**Dataset entries:**
##############################
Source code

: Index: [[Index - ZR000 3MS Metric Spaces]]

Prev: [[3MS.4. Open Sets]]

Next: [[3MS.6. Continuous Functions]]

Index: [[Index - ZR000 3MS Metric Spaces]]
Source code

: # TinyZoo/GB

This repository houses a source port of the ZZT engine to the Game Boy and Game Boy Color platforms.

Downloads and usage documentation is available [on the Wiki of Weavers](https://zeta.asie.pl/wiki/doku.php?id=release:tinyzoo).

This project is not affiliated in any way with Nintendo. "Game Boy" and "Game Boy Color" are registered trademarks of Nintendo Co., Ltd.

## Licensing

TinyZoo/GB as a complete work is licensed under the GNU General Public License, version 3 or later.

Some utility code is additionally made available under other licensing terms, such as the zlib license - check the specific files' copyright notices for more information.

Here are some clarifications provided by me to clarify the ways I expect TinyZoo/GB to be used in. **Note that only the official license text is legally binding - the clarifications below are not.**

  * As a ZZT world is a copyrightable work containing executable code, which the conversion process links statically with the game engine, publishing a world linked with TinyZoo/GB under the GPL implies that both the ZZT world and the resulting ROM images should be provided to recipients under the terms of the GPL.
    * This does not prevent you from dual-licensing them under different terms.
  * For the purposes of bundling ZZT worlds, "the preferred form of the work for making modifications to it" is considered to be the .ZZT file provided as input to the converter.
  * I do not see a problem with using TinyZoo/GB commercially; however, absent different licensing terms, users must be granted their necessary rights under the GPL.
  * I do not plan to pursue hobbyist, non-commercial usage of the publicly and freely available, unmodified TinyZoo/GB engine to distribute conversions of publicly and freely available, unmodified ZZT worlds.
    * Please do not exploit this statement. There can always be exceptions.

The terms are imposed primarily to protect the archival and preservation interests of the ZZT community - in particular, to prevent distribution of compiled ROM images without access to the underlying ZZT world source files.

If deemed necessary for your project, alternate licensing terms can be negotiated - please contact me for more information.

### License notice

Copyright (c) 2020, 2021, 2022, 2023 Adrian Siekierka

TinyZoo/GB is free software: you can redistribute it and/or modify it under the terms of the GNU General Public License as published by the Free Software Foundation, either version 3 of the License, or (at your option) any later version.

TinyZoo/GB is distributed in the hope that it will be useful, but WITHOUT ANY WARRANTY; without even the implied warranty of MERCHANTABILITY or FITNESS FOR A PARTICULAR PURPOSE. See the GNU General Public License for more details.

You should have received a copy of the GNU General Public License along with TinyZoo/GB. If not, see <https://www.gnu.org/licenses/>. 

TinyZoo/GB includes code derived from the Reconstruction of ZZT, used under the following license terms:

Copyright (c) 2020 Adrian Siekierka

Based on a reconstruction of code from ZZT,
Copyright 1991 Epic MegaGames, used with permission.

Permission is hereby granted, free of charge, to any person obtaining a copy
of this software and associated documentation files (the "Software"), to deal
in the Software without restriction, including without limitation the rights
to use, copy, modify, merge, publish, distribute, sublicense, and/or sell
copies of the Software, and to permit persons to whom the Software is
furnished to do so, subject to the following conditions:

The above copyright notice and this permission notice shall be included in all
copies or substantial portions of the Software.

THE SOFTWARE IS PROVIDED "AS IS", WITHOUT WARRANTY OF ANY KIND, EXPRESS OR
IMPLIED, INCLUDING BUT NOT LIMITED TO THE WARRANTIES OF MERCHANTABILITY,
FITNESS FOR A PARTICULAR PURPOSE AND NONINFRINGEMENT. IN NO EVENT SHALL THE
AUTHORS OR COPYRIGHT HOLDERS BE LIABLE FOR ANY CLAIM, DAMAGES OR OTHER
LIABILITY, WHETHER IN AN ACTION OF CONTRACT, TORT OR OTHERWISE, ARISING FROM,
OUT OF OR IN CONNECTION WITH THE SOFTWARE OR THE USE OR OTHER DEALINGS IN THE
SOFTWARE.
##############################
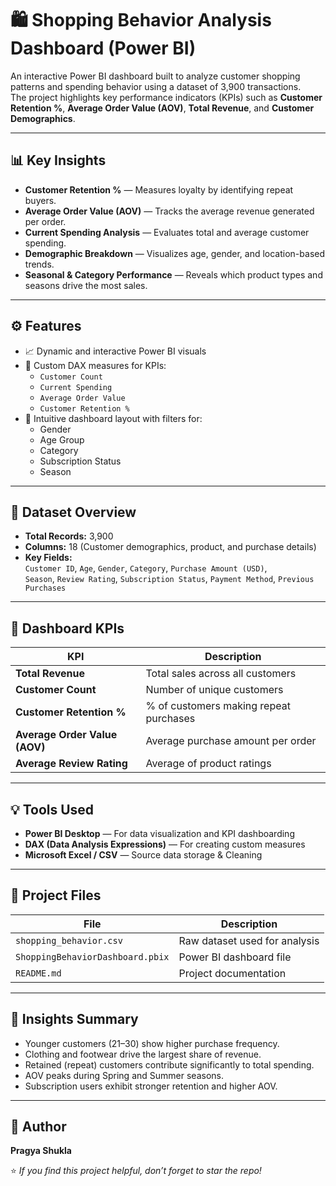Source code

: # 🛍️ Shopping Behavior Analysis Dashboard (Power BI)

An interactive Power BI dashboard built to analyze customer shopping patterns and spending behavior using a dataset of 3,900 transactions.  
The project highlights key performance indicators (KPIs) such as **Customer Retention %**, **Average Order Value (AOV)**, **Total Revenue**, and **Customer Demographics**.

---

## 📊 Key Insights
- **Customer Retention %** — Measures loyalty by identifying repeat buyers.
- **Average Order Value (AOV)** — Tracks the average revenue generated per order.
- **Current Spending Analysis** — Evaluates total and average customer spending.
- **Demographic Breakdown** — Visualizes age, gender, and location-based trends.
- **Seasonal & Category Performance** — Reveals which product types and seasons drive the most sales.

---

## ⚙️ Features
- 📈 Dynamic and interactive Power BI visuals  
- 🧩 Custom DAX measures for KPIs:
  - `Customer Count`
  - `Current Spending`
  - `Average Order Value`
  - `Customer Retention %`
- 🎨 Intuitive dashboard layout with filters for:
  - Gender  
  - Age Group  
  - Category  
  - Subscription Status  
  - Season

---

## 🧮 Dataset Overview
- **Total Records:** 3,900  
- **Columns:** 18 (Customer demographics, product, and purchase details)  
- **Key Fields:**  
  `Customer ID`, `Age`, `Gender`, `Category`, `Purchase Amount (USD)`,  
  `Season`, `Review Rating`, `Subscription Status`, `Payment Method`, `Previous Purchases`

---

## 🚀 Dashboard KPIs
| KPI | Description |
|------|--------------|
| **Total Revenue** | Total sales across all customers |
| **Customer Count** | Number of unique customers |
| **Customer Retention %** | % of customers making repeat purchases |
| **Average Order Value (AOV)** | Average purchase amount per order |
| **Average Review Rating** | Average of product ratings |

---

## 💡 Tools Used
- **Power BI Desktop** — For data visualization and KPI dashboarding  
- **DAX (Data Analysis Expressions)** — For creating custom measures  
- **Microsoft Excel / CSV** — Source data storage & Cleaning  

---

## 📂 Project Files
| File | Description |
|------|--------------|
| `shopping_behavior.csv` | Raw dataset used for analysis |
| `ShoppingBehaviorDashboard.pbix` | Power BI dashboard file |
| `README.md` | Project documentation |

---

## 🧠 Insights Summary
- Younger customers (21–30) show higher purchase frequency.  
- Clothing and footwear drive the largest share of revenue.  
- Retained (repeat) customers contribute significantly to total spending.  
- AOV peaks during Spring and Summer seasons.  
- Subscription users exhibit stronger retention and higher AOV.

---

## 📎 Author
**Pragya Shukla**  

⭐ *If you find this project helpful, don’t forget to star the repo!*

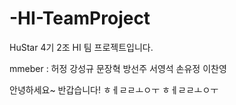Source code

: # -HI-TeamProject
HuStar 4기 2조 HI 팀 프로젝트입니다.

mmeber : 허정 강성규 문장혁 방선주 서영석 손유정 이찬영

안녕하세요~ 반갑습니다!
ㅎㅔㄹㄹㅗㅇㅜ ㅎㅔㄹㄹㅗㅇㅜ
##############################
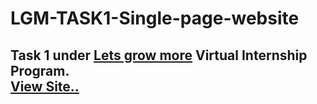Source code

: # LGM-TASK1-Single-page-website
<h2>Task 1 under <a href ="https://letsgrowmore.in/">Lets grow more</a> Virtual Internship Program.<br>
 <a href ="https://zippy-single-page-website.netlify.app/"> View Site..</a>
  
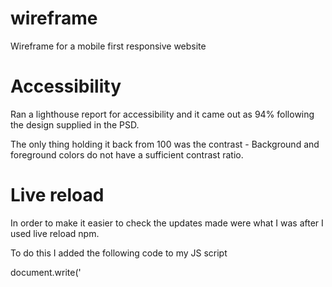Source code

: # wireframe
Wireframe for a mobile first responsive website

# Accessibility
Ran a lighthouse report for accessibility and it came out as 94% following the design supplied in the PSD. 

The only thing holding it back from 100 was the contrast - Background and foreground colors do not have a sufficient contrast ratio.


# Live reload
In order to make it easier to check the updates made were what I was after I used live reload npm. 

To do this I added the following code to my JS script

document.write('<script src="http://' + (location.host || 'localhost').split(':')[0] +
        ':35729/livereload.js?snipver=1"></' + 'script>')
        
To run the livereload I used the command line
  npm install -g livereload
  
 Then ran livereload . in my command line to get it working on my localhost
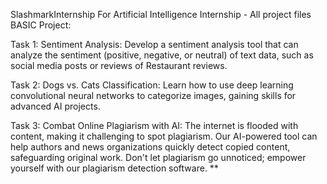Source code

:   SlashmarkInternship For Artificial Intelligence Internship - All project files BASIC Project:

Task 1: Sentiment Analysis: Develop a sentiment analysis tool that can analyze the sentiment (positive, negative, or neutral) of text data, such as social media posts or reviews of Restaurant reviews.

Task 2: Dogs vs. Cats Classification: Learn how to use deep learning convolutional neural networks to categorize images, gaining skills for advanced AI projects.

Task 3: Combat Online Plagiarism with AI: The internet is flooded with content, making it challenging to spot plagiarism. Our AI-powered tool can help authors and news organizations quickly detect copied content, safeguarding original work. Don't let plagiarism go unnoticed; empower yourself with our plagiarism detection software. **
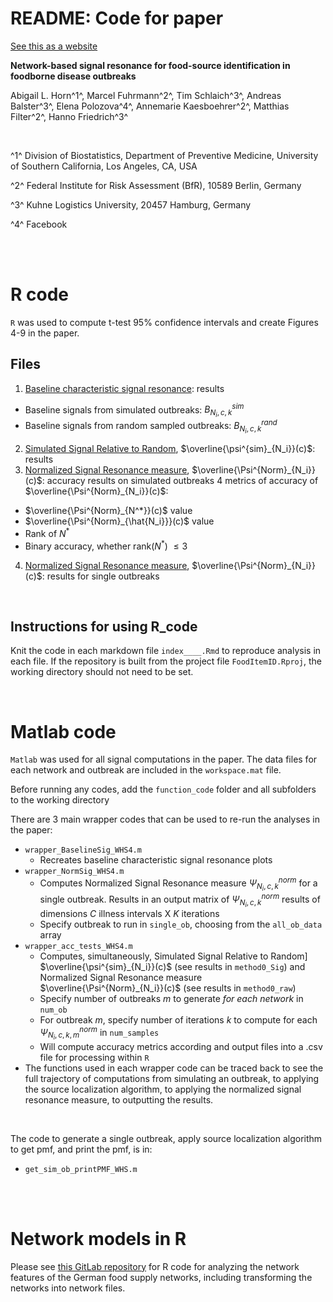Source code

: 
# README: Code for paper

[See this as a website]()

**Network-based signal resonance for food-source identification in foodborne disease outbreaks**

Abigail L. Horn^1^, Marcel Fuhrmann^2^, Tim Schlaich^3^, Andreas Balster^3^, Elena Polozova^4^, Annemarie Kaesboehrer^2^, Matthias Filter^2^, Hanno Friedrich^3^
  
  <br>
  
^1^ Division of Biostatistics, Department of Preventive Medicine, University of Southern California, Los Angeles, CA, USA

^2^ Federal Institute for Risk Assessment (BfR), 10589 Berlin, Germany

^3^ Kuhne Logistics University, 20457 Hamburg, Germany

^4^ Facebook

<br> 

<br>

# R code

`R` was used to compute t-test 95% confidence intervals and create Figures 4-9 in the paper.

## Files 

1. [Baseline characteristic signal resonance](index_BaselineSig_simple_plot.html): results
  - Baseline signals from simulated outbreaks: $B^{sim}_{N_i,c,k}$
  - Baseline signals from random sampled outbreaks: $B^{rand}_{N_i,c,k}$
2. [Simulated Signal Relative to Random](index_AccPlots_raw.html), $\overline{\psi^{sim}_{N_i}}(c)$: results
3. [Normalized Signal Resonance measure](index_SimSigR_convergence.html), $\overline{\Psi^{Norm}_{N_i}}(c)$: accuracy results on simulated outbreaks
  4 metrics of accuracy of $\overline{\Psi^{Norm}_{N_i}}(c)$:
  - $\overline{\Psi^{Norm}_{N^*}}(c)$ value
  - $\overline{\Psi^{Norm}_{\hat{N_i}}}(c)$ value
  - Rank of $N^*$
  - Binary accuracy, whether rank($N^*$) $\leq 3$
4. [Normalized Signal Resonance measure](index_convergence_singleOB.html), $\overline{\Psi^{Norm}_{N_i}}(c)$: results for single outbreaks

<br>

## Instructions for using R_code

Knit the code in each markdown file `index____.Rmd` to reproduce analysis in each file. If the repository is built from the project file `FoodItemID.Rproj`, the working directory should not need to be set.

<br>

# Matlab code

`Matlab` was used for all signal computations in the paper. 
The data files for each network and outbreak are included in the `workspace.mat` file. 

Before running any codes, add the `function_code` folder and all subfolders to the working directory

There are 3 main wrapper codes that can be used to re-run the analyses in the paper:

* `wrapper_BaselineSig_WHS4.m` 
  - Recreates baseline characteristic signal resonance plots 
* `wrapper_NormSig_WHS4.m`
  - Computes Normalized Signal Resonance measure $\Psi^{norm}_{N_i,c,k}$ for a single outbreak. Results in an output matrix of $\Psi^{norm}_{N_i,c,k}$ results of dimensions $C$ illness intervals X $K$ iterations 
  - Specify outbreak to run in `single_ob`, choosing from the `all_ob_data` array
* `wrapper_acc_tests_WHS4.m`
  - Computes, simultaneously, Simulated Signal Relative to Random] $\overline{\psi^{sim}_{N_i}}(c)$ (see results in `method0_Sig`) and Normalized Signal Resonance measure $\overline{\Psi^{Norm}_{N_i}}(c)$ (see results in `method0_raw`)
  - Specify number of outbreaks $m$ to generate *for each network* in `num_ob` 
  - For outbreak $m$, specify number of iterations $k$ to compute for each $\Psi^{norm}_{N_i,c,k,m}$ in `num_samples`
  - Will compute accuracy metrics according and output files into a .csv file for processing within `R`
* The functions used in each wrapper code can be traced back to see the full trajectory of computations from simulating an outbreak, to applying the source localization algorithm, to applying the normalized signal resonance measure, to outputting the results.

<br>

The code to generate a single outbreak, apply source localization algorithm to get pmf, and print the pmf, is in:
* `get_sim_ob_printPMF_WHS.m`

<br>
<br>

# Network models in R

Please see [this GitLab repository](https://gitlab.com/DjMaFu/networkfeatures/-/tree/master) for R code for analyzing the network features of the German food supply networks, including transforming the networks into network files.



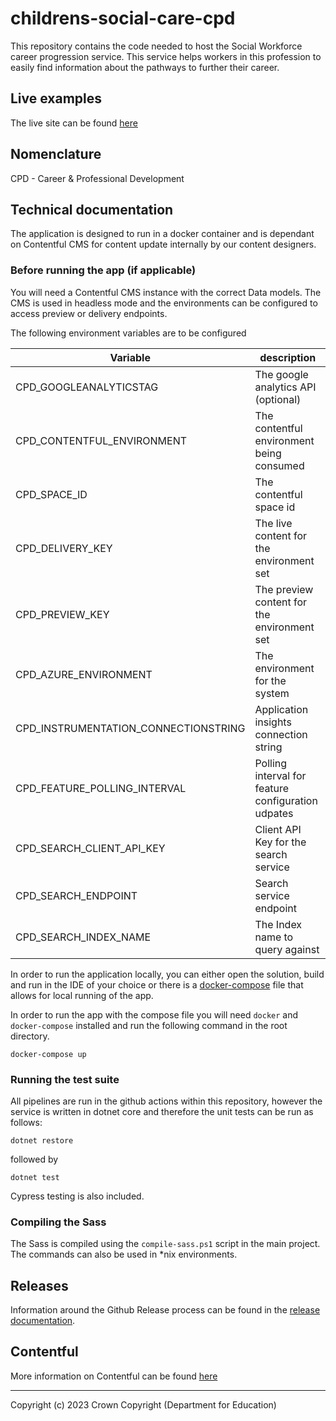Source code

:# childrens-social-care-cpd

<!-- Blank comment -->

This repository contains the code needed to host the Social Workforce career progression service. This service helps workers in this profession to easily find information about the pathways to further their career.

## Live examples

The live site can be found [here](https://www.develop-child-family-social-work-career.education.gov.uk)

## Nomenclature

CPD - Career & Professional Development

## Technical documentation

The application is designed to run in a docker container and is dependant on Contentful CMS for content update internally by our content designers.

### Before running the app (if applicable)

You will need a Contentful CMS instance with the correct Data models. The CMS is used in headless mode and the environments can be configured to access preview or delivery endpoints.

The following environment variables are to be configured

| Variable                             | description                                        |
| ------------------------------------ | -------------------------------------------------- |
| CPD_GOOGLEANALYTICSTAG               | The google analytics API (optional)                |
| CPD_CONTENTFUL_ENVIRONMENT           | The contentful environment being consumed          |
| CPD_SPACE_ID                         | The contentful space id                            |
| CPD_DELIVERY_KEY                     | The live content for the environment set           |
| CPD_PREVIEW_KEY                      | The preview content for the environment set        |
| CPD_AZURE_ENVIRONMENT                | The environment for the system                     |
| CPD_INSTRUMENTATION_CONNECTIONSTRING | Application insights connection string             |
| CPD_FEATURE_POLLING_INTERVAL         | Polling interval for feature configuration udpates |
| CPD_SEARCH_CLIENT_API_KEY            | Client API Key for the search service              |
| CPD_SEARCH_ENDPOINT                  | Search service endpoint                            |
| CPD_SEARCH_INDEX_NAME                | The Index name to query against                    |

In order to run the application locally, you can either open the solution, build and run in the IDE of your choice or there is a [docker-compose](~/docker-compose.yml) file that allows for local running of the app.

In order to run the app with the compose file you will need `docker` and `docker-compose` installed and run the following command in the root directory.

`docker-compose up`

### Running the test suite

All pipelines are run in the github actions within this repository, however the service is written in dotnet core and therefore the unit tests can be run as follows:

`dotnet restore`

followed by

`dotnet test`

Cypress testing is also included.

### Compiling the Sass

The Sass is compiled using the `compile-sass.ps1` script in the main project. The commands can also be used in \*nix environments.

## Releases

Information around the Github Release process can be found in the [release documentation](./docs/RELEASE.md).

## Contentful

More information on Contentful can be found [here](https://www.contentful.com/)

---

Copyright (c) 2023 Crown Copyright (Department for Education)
##############################
List every line above that holds the word "General".

**Problem solution:**
TinyZoo/GB as a complete work is licensed under the GNU General Public License, version 3 or later.
TinyZoo/GB is free software: you can redistribute it and/or modify it under the terms of the GNU General Public License as published by the Free Software Foundation, either version 3 of the License, or (at your option) any later version.
TinyZoo/GB is distributed in the hope that it will be useful, but WITHOUT ANY WARRANTY; without even the implied warranty of MERCHANTABILITY or FITNESS FOR A PARTICULAR PURPOSE. See the GNU General Public License for more details.
You should have received a copy of the GNU General Public License along with TinyZoo/GB. If not, see <https://www.gnu.org/licenses/>. 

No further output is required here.